All of the data should be reproduced word for word, though its pictures must be omitted.

──────── Provided information ────────

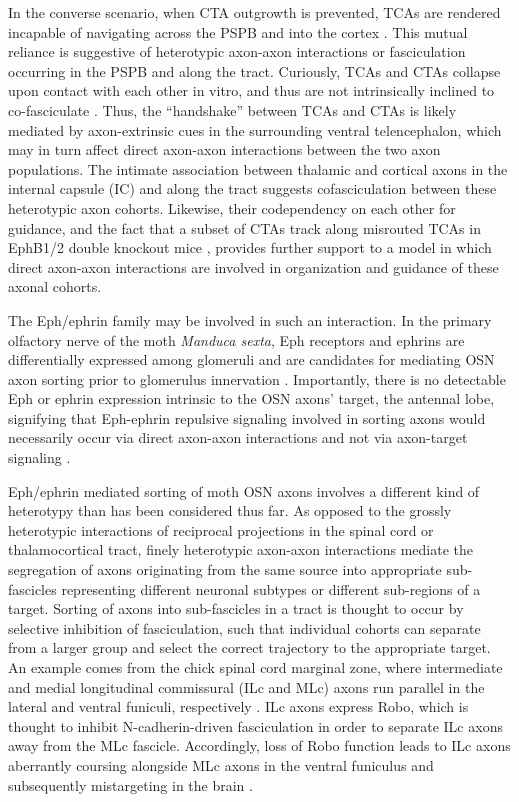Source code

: In the converse scenario, when CTA outgrowth is prevented, TCAs are rendered incapable of navigating across the PSPB and into the cortex \cite{chen2012evidence}.
This mutual reliance is suggestive of heterotypic axon-axon interactions or fasciculation occurring in the PSPB and along the tract.
Curiously, TCAs and CTAs collapse upon contact with each other in vitro, and thus are not intrinsically inclined to co-fasciculate \cite{bagnard2001axonal}.
Thus, the ``handshake'' between TCAs and CTAs is likely mediated by axon-extrinsic cues in the surrounding ventral telencephalon, which may in turn affect direct axon-axon interactions between the two axon populations.
The intimate association between thalamic and cortical axons in the internal capsule (IC) and along the tract \cite{molnar1998mechanisms} suggests cofasciculation between these heterotypic axon cohorts.
Likewise, their codependency on each other for guidance, and the fact that a subset of CTAs track along misrouted TCAs in EphB1/2 double knockout mice \cite{robichaux2014ephb}, provides further support to a model in which direct axon-axon interactions are involved in organization and guidance of these axonal cohorts.

The Eph/ephrin family may be involved in such an interaction.
In the primary olfactory nerve of the moth \emph{Manduca sexta}, Eph receptors and ephrins are differentially expressed among glomeruli and are candidates for mediating OSN axon sorting prior to glomerulus innervation \cite{kaneko2003interaxonal}.
Importantly, there is no detectable Eph or ephrin expression intrinsic to the OSN axons' target, the antennal lobe, signifying that Eph-ephrin repulsive signaling involved in sorting axons would necessarily occur via direct axon-axon interactions and not via axon-target signaling \cite{kaneko2003interaxonal}.

Eph/ephrin mediated sorting of moth OSN axons involves a different kind of heterotypy than has been considered thus far.
As opposed to the grossly heterotypic interactions of reciprocal projections in the spinal cord or thalamocortical tract, finely heterotypic axon-axon interactions mediate the segregation of axons originating from the same source into appropriate sub-fascicles representing different neuronal subtypes or different sub-regions of a target.
Sorting of axons into sub-fascicles in a tract is thought to occur by selective inhibition of fasciculation, such that individual cohorts can separate from a larger group and select the correct trajectory to the appropriate target.
An example comes from the chick spinal cord marginal zone, where intermediate and medial longitudinal commissural (ILc and MLc) axons run parallel in the lateral and ventral funiculi, respectively \cite{sakai2012axon}.
ILc axons express Robo, which is thought to inhibit N-cadherin-driven fasciculation in order to separate ILc axons away from the MLc fascicle.
Accordingly, loss of Robo function leads to ILc axons aberrantly coursing alongside MLc axons in the ventral funiculus and subsequently mistargeting in the brain \cite{sakai2012axon}.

────────

§ **Task answer**
Source code

: In the converse scenario, when CTA outgrowth is prevented, TCAs are rendered incapable of navigating across the PSPB and into the cortex \cite{chen2012evidence}.
This mutual reliance is suggestive of heterotypic axon-axon interactions or fasciculation occurring in the PSPB and along the tract.
Curiously, TCAs and CTAs collapse upon contact with each other in vitro, and thus are not intrinsically inclined to co-fasciculate \cite{bagnard2001axonal}.
Thus, the ``handshake'' between TCAs and CTAs is likely mediated by axon-extrinsic cues in the surrounding ventral telencephalon, which may in turn affect direct axon-axon interactions between the two axon populations.
The intimate association between thalamic and cortical axons in the internal capsule (IC) and along the tract \cite{molnar1998mechanisms} suggests cofasciculation between these heterotypic axon cohorts.
Likewise, their codependency on each other for guidance, and the fact that a subset of CTAs track along misrouted TCAs in EphB1/2 double knockout mice \cite{robichaux2014ephb}, provides further support to a model in which direct axon-axon interactions are involved in organization and guidance of these axonal cohorts.

The Eph/ephrin family may be involved in such an interaction.
In the primary olfactory nerve of the moth \emph{Manduca sexta}, Eph receptors and ephrins are differentially expressed among glomeruli and are candidates for mediating OSN axon sorting prior to glomerulus innervation \cite{kaneko2003interaxonal}.
Importantly, there is no detectable Eph or ephrin expression intrinsic to the OSN axons' target, the antennal lobe, signifying that Eph-ephrin repulsive signaling involved in sorting axons would necessarily occur via direct axon-axon interactions and not via axon-target signaling \cite{kaneko2003interaxonal}.

Eph/ephrin mediated sorting of moth OSN axons involves a different kind of heterotypy than has been considered thus far.
As opposed to the grossly heterotypic interactions of reciprocal projections in the spinal cord or thalamocortical tract, finely heterotypic axon-axon interactions mediate the segregation of axons originating from the same source into appropriate sub-fascicles representing different neuronal subtypes or different sub-regions of a target.
Sorting of axons into sub-fascicles in a tract is thought to occur by selective inhibition of fasciculation, such that individual cohorts can separate from a larger group and select the correct trajectory to the appropriate target.
An example comes from the chick spinal cord marginal zone, where intermediate and medial longitudinal commissural (ILc and MLc) axons run parallel in the lateral and ventral funiculi, respectively \cite{sakai2012axon}.
ILc axons express Robo, which is thought to inhibit N-cadherin-driven fasciculation in order to separate ILc axons away from the MLc fascicle.
Accordingly, loss of Robo function leads to ILc axons aberrantly coursing alongside MLc axons in the ventral funiculus and subsequently mistargeting in the brain \cite{sakai2012axon}.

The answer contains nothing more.